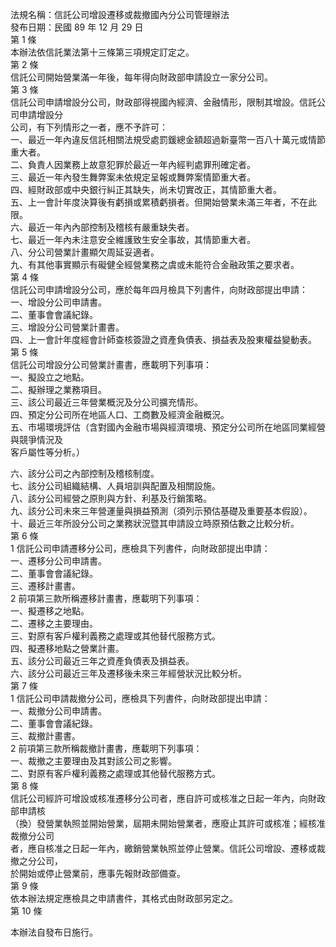 法規名稱：信託公司增設遷移或裁撤國內分公司管理辦法  
發布日期：民國 89 年 12 月 29 日  
第 1 條  
本辦法依信託業法第十三條第三項規定訂定之。  
第 2 條  
信託公司開始營業滿一年後，每年得向財政部申請設立一家分公司。  
第 3 條  
信託公司申請增設分公司，財政部得視國內經濟、金融情形，限制其增設。信託公司申請增設分  
公司，有下列情形之一者，應不予許可：  
一、最近一年內違反信託相關法規受處罰鍰總金額超過新臺幣一百八十萬元或情節重大者。  
二、負責人因業務上故意犯罪於最近一年內經判處罪刑確定者。  
三、最近一年內發生舞弊案未依規定呈報或舞弊案情節重大者。  
四、經財政部或中央銀行糾正其缺失，尚未切實改正，其情節重大者。  
五、上一會計年度決算後有虧損或累積虧損者。但開始營業未滿三年者，不在此限。  
六、最近一年內內部控制及稽核有嚴重缺失者。  
七、最近一年內未注意安全維護致生安全事故，其情節重大者。  
八、分公司營業計畫顯欠周延妥適者。  
九、有其他事實顯示有礙健全經營業務之虞或未能符合金融政策之要求者。  
第 4 條  
信託公司申請增設分公司，應於每年四月檢具下列書件，向財政部提出申請：  
一、增設分公司申請書。  
二、董事會會議紀錄。  
三、增設分公司營業計畫書。  
四、上一會計年度經會計師查核簽證之資產負債表、損益表及股東權益變動表。  
第 5 條  
信託公司增設分公司營業計畫書，應載明下列事項：  
一、擬設立之地點。  
二、擬辦理之業務項目。  
三、該公司最近三年營業概況及分公司擴充情形。  
四、預定分公司所在地區人口、工商數及經濟金融概況。  
五、市場環境評估（含對國內金融市場與經濟環境、預定分公司所在地區同業經營與競爭情況及  
客戶屬性等分析。）  


六、該分公司之內部控制及稽核制度。  
七、該分公司組織結構、人員培訓與配置及相關設施。  
八、該分公司經營之原則與方針、利基及行銷策略。  
九、該分公司未來三年營運量與損益預測（須列示預估基礎及重要基本假設）。  
十、最近三年所設分公司之業務狀況暨其申請設立時原預估數之比較分析。  
第 6 條  
1 信託公司申請遷移分公司，應檢具下列書件，向財政部提出申請：  
一、遷移分公司申請書。  
二、董事會會議紀錄。  
三、遷移計畫書。  
2 前項第三款所稱遷移計畫書，應載明下列事項：  
一、擬遷移之地點。  
二、遷移之主要理由。  
三、對原有客戶權利義務之處理或其他替代服務方式。  
四、擬遷移地點之營業計畫。  
五、該分公司最近三年之資產負債表及損益表。  
六、該分公司最近三年及遷移後未來三年經營狀況比較分析。  
第 7 條  
1 信託公司申請裁撤分公司，應檢具下列書件，向財政部提出申請：  
一、裁撤分公司申請書。  
二、董事會會議紀錄。  
三、裁撤計畫書。  
2 前項第三款所稱裁撤計畫書，應載明下列事項：  
一、裁撤之主要理由及其對該公司之影響。  
二、對原有客戶權利義務之處理或其他替代服務方式。  
第 8 條  
信託公司經許可增設或核准遷移分公司者，應自許可或核准之日起一年內，向財政部申請核  
（換）發營業執照並開始營業，屆期未開始營業者，應廢止其許可或核准；經核准裁撤分公司  
者，應自核准之日起一年內，繳銷營業執照並停止營業。信託公司增設、遷移或裁撤之分公司，  
於開始或停止營業前，應事先報財政部備查。  
第 9 條  
依本辦法規定應檢具之申請書件，其格式由財政部另定之。  
第 10 條  


本辦法自發布日施行。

=====

_Assignment_:
Please copy out each line of the material that holds the string "應載明下列事項".

_Written answer_:
信託公司增設分公司營業計畫書，應載明下列事項：  
2 前項第三款所稱遷移計畫書，應載明下列事項：  
2 前項第三款所稱裁撤計畫書，應載明下列事項：  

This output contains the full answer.